_Data for analysis_
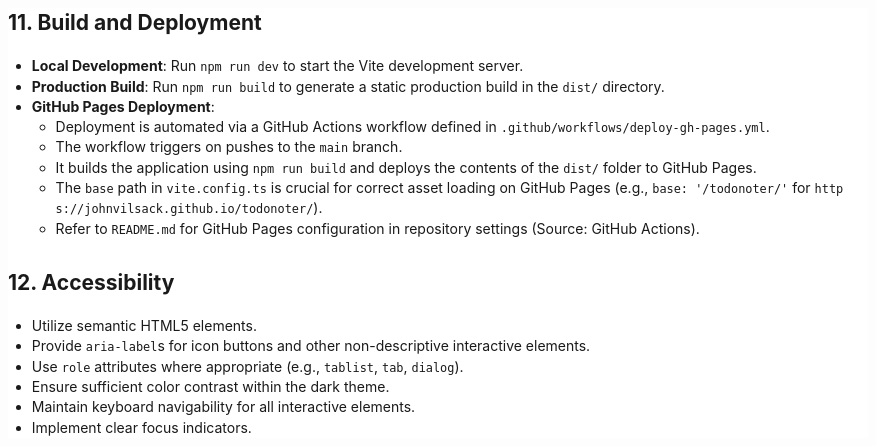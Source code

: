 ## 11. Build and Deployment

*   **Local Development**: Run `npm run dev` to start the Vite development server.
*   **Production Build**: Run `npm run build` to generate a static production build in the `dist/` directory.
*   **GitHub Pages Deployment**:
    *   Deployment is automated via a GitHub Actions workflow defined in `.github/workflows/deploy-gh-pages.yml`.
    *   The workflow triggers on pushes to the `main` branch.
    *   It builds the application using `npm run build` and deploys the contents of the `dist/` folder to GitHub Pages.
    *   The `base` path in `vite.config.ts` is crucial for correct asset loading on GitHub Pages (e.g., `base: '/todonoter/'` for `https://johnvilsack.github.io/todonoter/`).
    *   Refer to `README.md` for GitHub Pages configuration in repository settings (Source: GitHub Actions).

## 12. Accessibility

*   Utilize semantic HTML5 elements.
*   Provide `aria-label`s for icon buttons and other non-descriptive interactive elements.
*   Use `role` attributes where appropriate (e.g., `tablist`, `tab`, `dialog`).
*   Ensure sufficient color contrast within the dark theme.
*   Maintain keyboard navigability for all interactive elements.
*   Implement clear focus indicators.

_Task prompt_
The answer must consist of every line in the records above that contains the word "Actions".

_Result below_
    *   Deployment is automated via a GitHub Actions workflow defined in `.github/workflows/deploy-gh-pages.yml`.
    *   Refer to `README.md` for GitHub Pages configuration in repository settings (Source: GitHub Actions).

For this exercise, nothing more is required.